[Records excerpted from a collection]
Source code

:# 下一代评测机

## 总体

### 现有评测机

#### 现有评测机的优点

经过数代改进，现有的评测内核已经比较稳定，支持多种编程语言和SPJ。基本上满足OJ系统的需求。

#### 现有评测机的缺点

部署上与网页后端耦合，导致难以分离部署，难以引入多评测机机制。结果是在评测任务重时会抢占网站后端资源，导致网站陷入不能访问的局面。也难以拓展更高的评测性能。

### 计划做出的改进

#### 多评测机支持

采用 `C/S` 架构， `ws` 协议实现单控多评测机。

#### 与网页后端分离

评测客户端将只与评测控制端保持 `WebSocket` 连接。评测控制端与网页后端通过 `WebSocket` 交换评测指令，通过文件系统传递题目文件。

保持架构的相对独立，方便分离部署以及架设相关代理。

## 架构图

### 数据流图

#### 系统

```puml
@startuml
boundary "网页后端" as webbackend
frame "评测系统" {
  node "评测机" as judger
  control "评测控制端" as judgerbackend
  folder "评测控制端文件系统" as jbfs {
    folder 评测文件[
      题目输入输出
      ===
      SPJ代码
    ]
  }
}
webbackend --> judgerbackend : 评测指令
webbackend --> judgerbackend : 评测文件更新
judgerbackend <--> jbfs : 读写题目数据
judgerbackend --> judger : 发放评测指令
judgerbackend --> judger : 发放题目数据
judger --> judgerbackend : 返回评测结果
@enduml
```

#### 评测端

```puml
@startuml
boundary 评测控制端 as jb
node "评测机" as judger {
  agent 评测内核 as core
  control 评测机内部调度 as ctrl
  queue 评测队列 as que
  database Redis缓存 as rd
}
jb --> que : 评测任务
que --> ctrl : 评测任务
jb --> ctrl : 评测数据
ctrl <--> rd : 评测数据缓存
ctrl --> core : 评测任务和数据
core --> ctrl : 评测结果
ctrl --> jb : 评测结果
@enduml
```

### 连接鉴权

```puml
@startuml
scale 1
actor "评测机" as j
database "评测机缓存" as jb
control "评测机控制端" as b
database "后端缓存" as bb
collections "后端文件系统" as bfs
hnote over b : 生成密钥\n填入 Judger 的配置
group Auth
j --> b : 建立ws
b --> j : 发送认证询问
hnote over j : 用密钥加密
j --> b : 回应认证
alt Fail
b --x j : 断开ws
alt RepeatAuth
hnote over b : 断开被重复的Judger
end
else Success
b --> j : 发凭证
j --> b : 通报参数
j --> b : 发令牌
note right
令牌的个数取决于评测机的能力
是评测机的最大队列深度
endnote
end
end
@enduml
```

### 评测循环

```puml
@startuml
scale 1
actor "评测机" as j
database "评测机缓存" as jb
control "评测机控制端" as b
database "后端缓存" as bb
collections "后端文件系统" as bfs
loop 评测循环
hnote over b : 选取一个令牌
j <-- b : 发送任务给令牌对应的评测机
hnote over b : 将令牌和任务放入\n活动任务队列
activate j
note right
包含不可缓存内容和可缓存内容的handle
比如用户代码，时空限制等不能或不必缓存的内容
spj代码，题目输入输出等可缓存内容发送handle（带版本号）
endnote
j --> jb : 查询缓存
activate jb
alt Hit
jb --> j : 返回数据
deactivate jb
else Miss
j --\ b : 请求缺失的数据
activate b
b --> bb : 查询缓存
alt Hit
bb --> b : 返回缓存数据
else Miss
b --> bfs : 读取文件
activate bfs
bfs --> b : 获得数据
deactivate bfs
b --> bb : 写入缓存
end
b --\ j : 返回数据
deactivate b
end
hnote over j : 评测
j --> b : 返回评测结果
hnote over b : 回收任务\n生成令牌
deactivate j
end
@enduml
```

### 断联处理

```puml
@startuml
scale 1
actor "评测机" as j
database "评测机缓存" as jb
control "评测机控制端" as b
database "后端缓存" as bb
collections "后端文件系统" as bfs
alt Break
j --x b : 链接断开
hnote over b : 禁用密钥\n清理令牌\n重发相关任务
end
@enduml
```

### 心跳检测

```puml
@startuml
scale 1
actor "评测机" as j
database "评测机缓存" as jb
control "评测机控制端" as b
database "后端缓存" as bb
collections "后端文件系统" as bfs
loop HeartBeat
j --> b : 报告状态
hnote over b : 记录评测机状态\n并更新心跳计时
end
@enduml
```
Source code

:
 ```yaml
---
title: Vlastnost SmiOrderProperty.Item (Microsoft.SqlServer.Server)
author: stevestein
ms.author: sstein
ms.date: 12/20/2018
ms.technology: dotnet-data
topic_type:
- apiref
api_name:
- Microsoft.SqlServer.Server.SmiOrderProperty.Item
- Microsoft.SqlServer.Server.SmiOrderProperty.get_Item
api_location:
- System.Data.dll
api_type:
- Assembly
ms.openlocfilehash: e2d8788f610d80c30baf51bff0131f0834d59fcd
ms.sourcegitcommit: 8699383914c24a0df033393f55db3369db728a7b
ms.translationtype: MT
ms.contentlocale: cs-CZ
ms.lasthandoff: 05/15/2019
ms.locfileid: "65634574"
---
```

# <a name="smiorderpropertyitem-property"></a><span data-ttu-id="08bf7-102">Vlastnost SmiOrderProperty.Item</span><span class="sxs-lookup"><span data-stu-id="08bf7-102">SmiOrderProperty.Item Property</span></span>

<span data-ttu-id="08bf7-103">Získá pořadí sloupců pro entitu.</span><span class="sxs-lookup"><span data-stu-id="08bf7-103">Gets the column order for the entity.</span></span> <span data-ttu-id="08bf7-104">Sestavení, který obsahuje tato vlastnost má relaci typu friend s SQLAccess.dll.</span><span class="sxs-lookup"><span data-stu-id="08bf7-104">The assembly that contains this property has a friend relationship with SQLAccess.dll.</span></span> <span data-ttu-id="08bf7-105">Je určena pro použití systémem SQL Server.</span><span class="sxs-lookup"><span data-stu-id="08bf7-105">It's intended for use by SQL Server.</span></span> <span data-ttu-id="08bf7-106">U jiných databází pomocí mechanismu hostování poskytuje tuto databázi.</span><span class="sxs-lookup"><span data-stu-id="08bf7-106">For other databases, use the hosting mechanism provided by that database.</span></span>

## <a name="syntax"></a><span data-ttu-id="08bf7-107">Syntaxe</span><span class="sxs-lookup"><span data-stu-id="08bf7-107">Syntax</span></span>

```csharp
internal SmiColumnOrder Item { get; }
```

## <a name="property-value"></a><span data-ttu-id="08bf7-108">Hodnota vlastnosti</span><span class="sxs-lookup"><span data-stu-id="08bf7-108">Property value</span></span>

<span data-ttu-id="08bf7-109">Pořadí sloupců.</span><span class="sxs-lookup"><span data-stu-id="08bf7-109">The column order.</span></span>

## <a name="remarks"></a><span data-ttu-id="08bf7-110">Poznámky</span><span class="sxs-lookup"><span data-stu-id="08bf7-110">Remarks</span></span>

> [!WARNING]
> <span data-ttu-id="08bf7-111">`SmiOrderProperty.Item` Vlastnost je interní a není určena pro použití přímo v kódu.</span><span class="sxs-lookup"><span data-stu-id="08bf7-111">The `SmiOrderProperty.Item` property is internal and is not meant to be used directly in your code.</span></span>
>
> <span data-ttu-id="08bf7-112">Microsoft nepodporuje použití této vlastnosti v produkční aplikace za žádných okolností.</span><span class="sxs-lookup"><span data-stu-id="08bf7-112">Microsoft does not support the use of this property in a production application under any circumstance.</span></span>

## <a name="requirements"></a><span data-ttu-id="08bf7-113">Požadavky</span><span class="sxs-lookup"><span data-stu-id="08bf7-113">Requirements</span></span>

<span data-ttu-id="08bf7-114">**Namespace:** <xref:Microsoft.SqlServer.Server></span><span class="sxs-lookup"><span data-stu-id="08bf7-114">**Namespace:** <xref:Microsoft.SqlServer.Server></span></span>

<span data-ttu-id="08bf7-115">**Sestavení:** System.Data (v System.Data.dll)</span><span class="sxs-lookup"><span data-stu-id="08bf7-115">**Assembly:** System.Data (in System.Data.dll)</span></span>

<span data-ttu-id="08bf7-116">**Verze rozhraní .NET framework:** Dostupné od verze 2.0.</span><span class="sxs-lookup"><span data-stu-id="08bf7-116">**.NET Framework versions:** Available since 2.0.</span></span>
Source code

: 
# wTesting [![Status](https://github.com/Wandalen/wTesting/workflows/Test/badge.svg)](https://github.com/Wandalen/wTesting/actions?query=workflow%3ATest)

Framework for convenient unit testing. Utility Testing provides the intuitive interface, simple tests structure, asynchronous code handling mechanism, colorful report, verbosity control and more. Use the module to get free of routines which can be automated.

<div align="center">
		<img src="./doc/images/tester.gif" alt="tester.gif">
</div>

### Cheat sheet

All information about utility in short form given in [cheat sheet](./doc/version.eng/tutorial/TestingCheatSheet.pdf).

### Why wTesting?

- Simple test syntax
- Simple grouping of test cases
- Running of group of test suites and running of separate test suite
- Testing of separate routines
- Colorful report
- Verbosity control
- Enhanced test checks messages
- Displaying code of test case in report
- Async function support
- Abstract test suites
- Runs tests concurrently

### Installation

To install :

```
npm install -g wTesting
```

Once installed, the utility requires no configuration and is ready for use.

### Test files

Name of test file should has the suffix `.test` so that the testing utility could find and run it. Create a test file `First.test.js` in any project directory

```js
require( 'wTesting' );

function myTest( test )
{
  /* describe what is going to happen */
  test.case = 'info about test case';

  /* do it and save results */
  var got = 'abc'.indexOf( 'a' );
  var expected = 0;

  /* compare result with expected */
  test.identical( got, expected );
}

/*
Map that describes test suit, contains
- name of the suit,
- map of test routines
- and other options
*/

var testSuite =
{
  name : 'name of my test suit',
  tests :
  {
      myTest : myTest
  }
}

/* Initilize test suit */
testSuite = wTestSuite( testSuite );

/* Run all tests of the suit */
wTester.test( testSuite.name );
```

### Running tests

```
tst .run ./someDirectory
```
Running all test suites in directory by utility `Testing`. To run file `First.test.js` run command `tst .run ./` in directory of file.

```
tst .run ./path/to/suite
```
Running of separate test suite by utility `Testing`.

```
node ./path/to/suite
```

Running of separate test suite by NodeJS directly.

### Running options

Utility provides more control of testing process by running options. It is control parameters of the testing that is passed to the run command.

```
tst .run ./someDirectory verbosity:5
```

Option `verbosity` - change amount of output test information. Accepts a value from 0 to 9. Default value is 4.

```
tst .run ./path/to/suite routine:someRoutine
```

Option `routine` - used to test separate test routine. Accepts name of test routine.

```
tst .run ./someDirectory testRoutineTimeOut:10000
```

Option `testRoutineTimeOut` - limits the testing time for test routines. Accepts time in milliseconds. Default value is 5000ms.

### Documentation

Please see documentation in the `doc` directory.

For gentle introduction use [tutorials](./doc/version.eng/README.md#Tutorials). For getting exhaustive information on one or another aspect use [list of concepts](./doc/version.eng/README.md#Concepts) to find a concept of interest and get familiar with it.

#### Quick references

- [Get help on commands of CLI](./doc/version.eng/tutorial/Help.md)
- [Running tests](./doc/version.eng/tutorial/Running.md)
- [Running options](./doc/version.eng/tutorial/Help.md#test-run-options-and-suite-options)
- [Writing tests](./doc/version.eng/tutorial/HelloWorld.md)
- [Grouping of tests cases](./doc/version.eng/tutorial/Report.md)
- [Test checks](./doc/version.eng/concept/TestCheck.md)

[Exercise prompt]
If a line in the entries holds the string "jbfs", copy it.

[Result for this exercise]
  folder "评测控制端文件系统" as jbfs {
judgerbackend <--> jbfs : 读写题目数据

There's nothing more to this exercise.